*** Opening of INFORMATION SUPPLIED ***
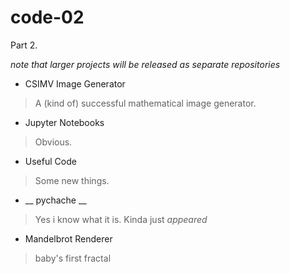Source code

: # code-02
Part 2.

_note that larger projects will be released as separate repositories_

- CSIMV Image Generator
> A (kind of) successful mathematical image generator.
- Jupyter Notebooks
> Obvious.
- Useful Code
> Some new things.
- __ pychache __
> Yes i know what it is. Kinda just _appeared_
- Mandelbrot Renderer
> baby's first fractal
*** Close of INFORMATION SUPPLIED ***
▶ [REQUIREMENT]
Print the listing exactly, minus any pictures.

▶ [OUTPUT OF THE TASK]
Source code

: # code-02
Part 2.

_note that larger projects will be released as separate repositories_

- CSIMV Image Generator
> A (kind of) successful mathematical image generator.
- Jupyter Notebooks
> Obvious.
- Useful Code
> Some new things.
- __ pychache __
> Yes i know what it is. Kinda just _appeared_
- Mandelbrot Renderer
> baby's first fractal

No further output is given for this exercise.